▶ What is expected
For the material below, return exactly the lines starting at the one holding "Stretávame sa vo" and ending at the one holding "Odpovede na členstvo", counting both as part of the range.

▶ The records
=== Section Start ===
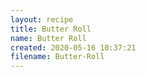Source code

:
 ```yaml
---
layout: recipe
title: Butter Roll
name: Butter Roll
created: 2020-05-16 10:37:21
filename: Butter-Roll
---
```

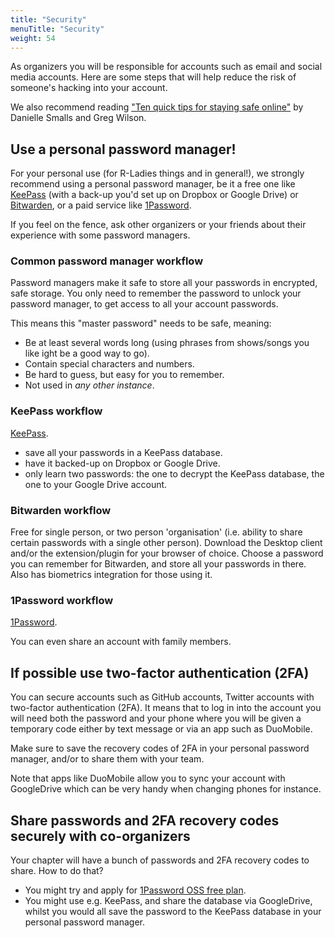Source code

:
 ```yaml
---
title: "Security"
menuTitle: "Security"
weight: 54
---
```


As organizers you will be responsible for accounts such as email and social media accounts.
Here are some steps that will help reduce the risk of someone's hacking into your account.

We also recommend reading ["Ten quick tips for staying safe online"](https://journals.plos.org/ploscompbiol/article?id=10.1371/journal.pcbi.1008563) by Danielle Smalls and Greg Wilson.

## Use a personal password manager!

For your personal use (for R-Ladies things and in general!), we strongly recommend using a personal password manager, be it a free one like [KeePass](https://keepass.info/) (with a back-up you'd set up on Dropbox or Google Drive) or [Bitwarden](https://bitwarden.com/), or a paid service like [1Password](https://1password.com/).

If you feel on the fence, ask other organizers or your friends about their experience with some password managers.

### Common password manager workflow

Password managers make it safe to store all your passwords in encrypted, safe storage. 
You only need to remember the password to unlock your password manager, to get access to all your account passwords.

This means this "master password" needs to be safe, meaning:

- Be at least several words long (using phrases from shows/songs you like ight be a good way to go).
- Contain special characters and numbers.
- Be hard to guess, but easy for you to remember.
- Not used in _any other instance_.


### KeePass workflow

[KeePass](https://keepass.info/).

* save all your passwords in a KeePass database.
* have it backed-up on Dropbox or Google Drive.
* only learn two passwords: the one to decrypt the KeePass database, the one to your Google Drive account.

### Bitwarden workflow

Free for single person, or two person 'organisation' (i.e. ability to share certain passwords with a single other person). 
Download the Desktop client and/or the extension/plugin for your browser of choice. 
Choose a password you can remember for Bitwarden, and store all your passwords in there. 
Also has biometrics integration for those using it.


### 1Password workflow

[1Password](https://1password.com/).

You can even share an account with family members.

## If possible use two-factor authentication (2FA)

You can secure accounts such as GitHub accounts, Twitter accounts with two-factor authentication (2FA).
It means that to log in into the account you will need both the password and your phone where you will be given a temporary code either by text message or via an app such as DuoMobile.

Make sure to save the recovery codes of 2FA in your personal password manager, and/or to share them with your team.

Note that apps like DuoMobile allow you to sync your account with GoogleDrive which can be very handy when changing phones for instance.

## Share passwords and 2FA recovery codes securely with co-organizers

Your chapter will have a bunch of passwords and 2FA recovery codes to share.
How to do that?

* You might try and apply for [1Password OSS free plan](https://github.com/1Password/1password-teams-open-source).
* You might use e.g. KeePass, and share the database via GoogleDrive, whilst you would all save the password to the KeePass database in your personal password manager.
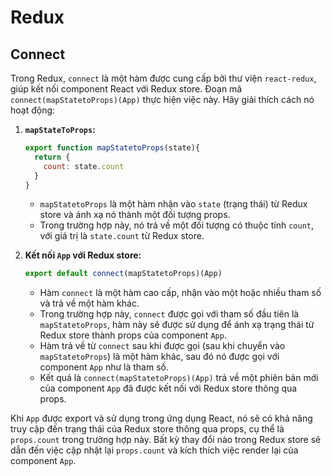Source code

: # Redux 
## Connect 
Trong Redux, `connect` là một hàm được cung cấp bởi thư viện `react-redux`, giúp kết nối component React với Redux store. Đoạn mã `connect(mapStatetoProps)(App)` thực hiện việc này. Hãy giải thích cách nó hoạt động:

1. **`mapStateToProps`:**
   ```javascript
   export function mapStatetoProps(state){
     return {
       count: state.count
     }
   }
   ```
   - `mapStatetoProps` là một hàm nhận vào `state` (trạng thái) từ Redux store và ánh xạ nó thành một đối tượng props.
   - Trong trường hợp này, nó trả về một đối tượng có thuộc tính `count`, với giá trị là `state.count` từ Redux store.

2. **Kết nối `App` với Redux store:**
   ```javascript
   export default connect(mapStatetoProps)(App)
   ```
   - Hàm `connect` là một hàm cao cấp, nhận vào một hoặc nhiều tham số và trả về một hàm khác.
   - Trong trường hợp này, `connect` được gọi với tham số đầu tiên là `mapStatetoProps`, hàm này sẽ được sử dụng để ánh xạ trạng thái từ Redux store thành props của component `App`.
   - Hàm trả về từ `connect` sau khi được gọi (sau khi chuyển vào `mapStatetoProps`) là một hàm khác, sau đó nó được gọi với component `App` như là tham số.
   - Kết quả là `connect(mapStatetoProps)(App)` trả về một phiên bản mới của component `App` đã được kết nối với Redux store thông qua props.

Khi `App` được export và sử dụng trong ứng dụng React, nó sẽ có khả năng truy cập đến trạng thái của Redux store thông qua props, cụ thể là `props.count` trong trường hợp này. Bất kỳ thay đổi nào trong Redux store sẽ dẫn đến việc cập nhật lại `props.count` và kích thích việc render lại của component `App`.


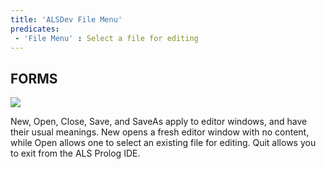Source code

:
 ```yaml
---
title: 'ALSDev File Menu'
predicates:
 - 'File Menu' : Select a file for editing
---
```


## FORMS


![](images/file_menu_notes.gif)

New, Open, Close, Save, and SaveAs apply to editor windows, and have their usual meanings. New opens a fresh editor window with no content, while Open allows one to select an existing file for editing. Quit allows you to exit from the ALS Prolog IDE.
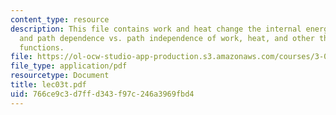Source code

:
 ```yaml
---
content_type: resource
description: This file contains work and heat change the internal energy of a system
  and path dependence vs. path independence of work, heat, and other thermodynamic
  functions.
file: https://ol-ocw-studio-app-production.s3.amazonaws.com/courses/3-012-fundamentals-of-materials-science-fall-2005/766ce9c3d7ffd343f97c246a3969fbd4_lec03t.pdf
file_type: application/pdf
resourcetype: Document
title: lec03t.pdf
uid: 766ce9c3-d7ff-d343-f97c-246a3969fbd4
---
```


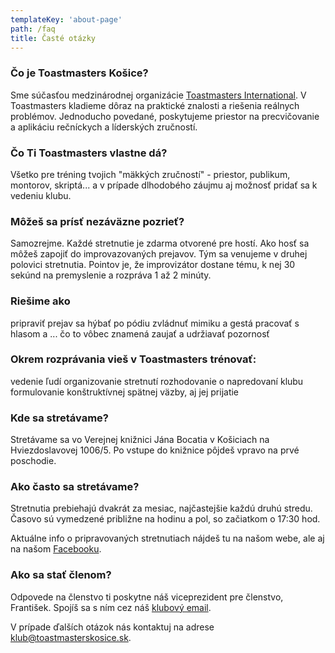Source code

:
```yaml
---
templateKey: 'about-page'
path: /faq
title: Časté otázky
---
```


### Čo je Toastmasters Košice?
Sme súčasťou medzinárodnej organizácie [Toastmasters International](http://www.toastmasters.org/). V Toastmasters kladieme dôraz na
praktické znalosti a riešenia reálnych problémov. Jednoducho povedané, poskytujeme priestor na precvičovanie a aplikáciu rečníckych a
líderských zručností. 

### Čo Ti Toastmasters vlastne dá?
Všetko pre tréning tvojich "mäkkých zručností" - priestor, publikum, montorov, skriptá... a v prípade dlhodobého záujmu aj možnosť
pridať sa k vedeniu klubu.

### Môžeš sa prísť nezáväzne pozrieť?
Samozrejme. Každé stretnutie je zdarma otvorené pre hostí. Ako hosť sa môžeš zapojiť do improvazovaných prejavov. Tým sa venujeme v druhej polovici
stretnutia. Pointov je, že improvizátor dostane tému, k nej 30 sekúnd na premyslenie a rozpráva 1 až 2 minúty. 

### Riešime ako
  pripraviť prejav
  sa hýbať po pódiu
  zvládnuť mimiku a gestá
  pracovať s hlasom a ... čo to vôbec znamená
  zaujať a udržiavať pozornosť

### Okrem rozprávania vieš v Toastmasters trénovať:
  vedenie ľudí
  organizovanie stretnutí
  rozhodovanie o napredovaní klubu
  formulovanie konštruktívnej spätnej väzby, aj jej prijatie


### Kde sa stretávame?
Stretávame sa vo Verejnej knižnici Jána Bocatia v Košiciach na Hviezdoslavovej 1006/5. Po vstupe do knižnice pôjdeš vpravo na prvé poschodie.

### Ako často sa stretávame?
Stretnutia prebiehajú dvakrát za mesiac, najčastejšie každú druhú stredu. Časovo sú vymedzené približne na hodinu a pol, so začiatkom o 17:30 hod.

Aktuálne info o pripravovaných stretnutiach nájdeš tu na našom webe, ale aj na našom [Facebooku](https://www.facebook.com/toastmasters.kosice).

### Ako sa stať členom?
Odpovede na členstvo ti poskytne náš viceprezident pre členstvo, František. Spojíš sa s ním cez náš [klubový email](mailto:klub@toastmasterskosice.sk).

V prípade ďalších otázok nás kontaktuj na adrese [klub@toastmasterskosice.sk](mailto:klub@toastmasterskosice.sk).
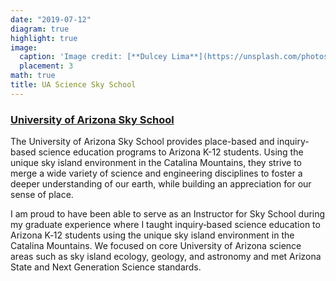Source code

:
 ```yaml
---
date: "2019-07-12"
diagram: true
highlight: true
image:
  caption: 'Image credit: [**Dulcey Lima**](https://unsplash.com/photos/fAhRakEMu8E)'
  placement: 3
math: true
title: UA Science Sky School 
---
```


### [University of Arizona Sky School](https://skyschool.arizona.edu/)

The University of Arizona Sky School provides place-based and inquiry-based science education programs to Arizona K-12 students. Using the unique sky island environment in the Catalina Mountains, they strive to merge a wide variety of science and engineering disciplines to foster a deeper understanding of our earth, while building an appreciation for our sense of place.

I am proud to have been able to serve as an Instructor for Sky School during my graduate experience where I taught inquiry‑based science education to Arizona K‑12 students using the unique sky island environment in the Catalina Mountains. We focused on core University of Arizona science areas such as sky island ecology, geology, and astronomy and met Arizona State and Next Generation Science standards.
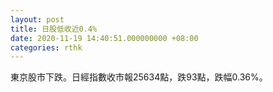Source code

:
 ```yaml
---
layout: post
title: 日股低收近0.4%
date: 2020-11-19 14:40:51.000000000 +08:00
categories: rthk
---
```


東京股市下跌。日經指數收市報25634點，跌93點，跌幅0.36%。
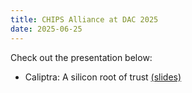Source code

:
 ```yaml
---
title: CHIPS Alliance at DAC 2025
date: 2025-06-25
---
```


Check out the presentation below: 
- Caliptra: A silicon root of trust [(slides)](DAC_Caliptra_2025.pptx.pdf)


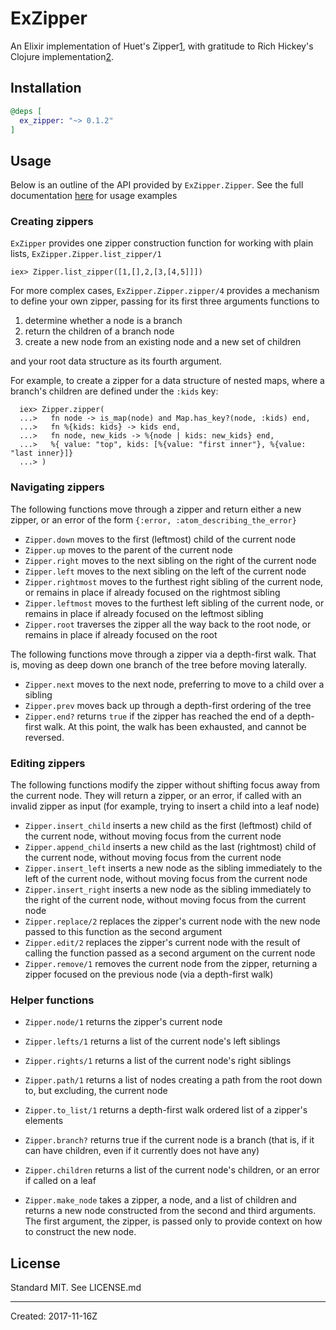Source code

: # ExZipper

An Elixir implementation of Huet's Zipper[1], with gratitude to Rich Hickey's
Clojure implementation[2].

[1]: https://www.st.cs.uni-saarland.de/edu/seminare/2005/advanced-fp/docs/huet-zipper.pdf
[2]: https://clojure.github.io/clojure/clojure.zip-api.html

## Installation

```elixir
@deps [
  ex_zipper: "~> 0.1.2"
]
```

## Usage

Below is an outline of the API provided by `ExZipper.Zipper`. See the full
documentation [here](http://hexdocs.pm/ex_zipper/ExZipper.Zipper.html) for usage examples

### Creating zippers

`ExZipper` provides one zipper construction function for working with plain lists,
`ExZipper.Zipper.list_zipper/1`

    iex> Zipper.list_zipper([1,[],2,[3,[4,5]]])

For more complex cases, `ExZipper.Zipper.zipper/4` provides a mechanism to
define your own zipper, passing for its first three arguments functions to

1. determine whether a node is a branch
1. return the children of a branch node
1. create a new node from an existing node and a new set of children

and your root data structure as its fourth argument.

For example, to create a zipper for a data structure of nested maps,
where a branch's children are defined under the `:kids` key:

      iex> Zipper.zipper(
      ...>   fn node -> is_map(node) and Map.has_key?(node, :kids) end,
      ...>   fn %{kids: kids} -> kids end,
      ...>   fn node, new_kids -> %{node | kids: new_kids} end,
      ...>   %{ value: "top", kids: [%{value: "first inner"}, %{value: "last inner}]}
      ...> )

### Navigating zippers

The following functions move through a zipper and return either a new zipper,
or an error of the form `{:error, :atom_describing_the_error}`

* `Zipper.down` moves to the first (leftmost) child of the current node
* `Zipper.up` moves to the parent of the current node
* `Zipper.right` moves to the next sibling on the right of the current node
* `Zipper.left` moves to the next sibling on the left of the current node
* `Zipper.rightmost` moves to the furthest right sibling of the current node,
  or remains in place if already focused on the rightmost sibling
* `Zipper.leftmost` moves to the furthest left sibling of the current node,
  or remains in place if already focused on the leftmost sibling
* `Zipper.root` traverses the zipper all the way back to the root node, or
  remains in place if already focused on the root

The following functions move through a zipper via a depth-first walk. That is,
moving as deep down one branch of the tree before moving laterally.

* `Zipper.next` moves to the next node, preferring to move to a child over a sibling
* `Zipper.prev` moves back up through a depth-first ordering of the tree
* `Zipper.end?` returns `true` if the zipper has reached the end of a depth-first
  walk. At this point, the walk has been exhausted, and cannot be reversed.

### Editing zippers

The following functions modify the zipper without shifting focus away
from the current node. They will return a zipper, or an error, if called
with an invalid zipper as input (for example, trying to insert a child into
a leaf node)

* `Zipper.insert_child` inserts a new child as the first (leftmost) child
  of the current node, without moving focus from the current node
* `Zipper.append_child` inserts a new child as the last (rightmost) child
  of the current node, without moving focus from the current node
* `Zipper.insert_left` inserts a new node as the sibling immediately to
  the left of the current node, without moving focus from the current node
* `Zipper.insert_right` inserts a new node as the sibling immediately to
  the right of the current node, without moving focus from the current node
* `Zipper.replace/2` replaces the zipper's current node with the new node passed
  to this function as the second argument
* `Zipper.edit/2` replaces the zipper's current node with the result of calling
  the function passed as a second argument on the current node
* `Zipper.remove/1` removes the current node from the zipper, returning a zipper
  focused on the previous node (via a depth-first walk)

### Helper functions

* `Zipper.node/1` returns the zipper's current node
* `Zipper.lefts/1` returns a list of the current node's left siblings
* `Zipper.rights/1` returns a list of the current node's right siblings
* `Zipper.path/1` returns a list of nodes creating a path from the root down to,
  but excluding, the current node
* `Zipper.to_list/1` returns a depth-first walk ordered list of a zipper's elements

* `Zipper.branch?` returns true if the current node is a branch (that is, if it
  can have children, even if it currently does not have any)
* `Zipper.children` returns a list of the current node's children, or an error
  if called on a leaf
* `Zipper.make_node` takes a zipper, a node, and a list of children and returns
  a new node constructed from the second and third arguments. The first argument,
  the zipper, is passed only to provide context on how to construct the new node.

## License

Standard MIT. See LICENSE.md

----
Created:  2017-11-16Z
=== Section End ===
▶ Task result
Stretávame sa vo Verejnej knižnici Jána Bocatia v Košiciach na Hviezdoslavovej 1006/5. Po vstupe do knižnice pôjdeš vpravo na prvé poschodie.

### Ako často sa stretávame?
Stretnutia prebiehajú dvakrát za mesiac, najčastejšie každú druhú stredu. Časovo sú vymedzené približne na hodinu a pol, so začiatkom o 17:30 hod.

Aktuálne info o pripravovaných stretnutiach nájdeš tu na našom webe, ale aj na našom [Facebooku](https://www.facebook.com/toastmasters.kosice).

### Ako sa stať členom?
Odpovede na členstvo ti poskytne náš viceprezident pre členstvo, František. Spojíš sa s ním cez náš [klubový email](mailto:klub@toastmasterskosice.sk).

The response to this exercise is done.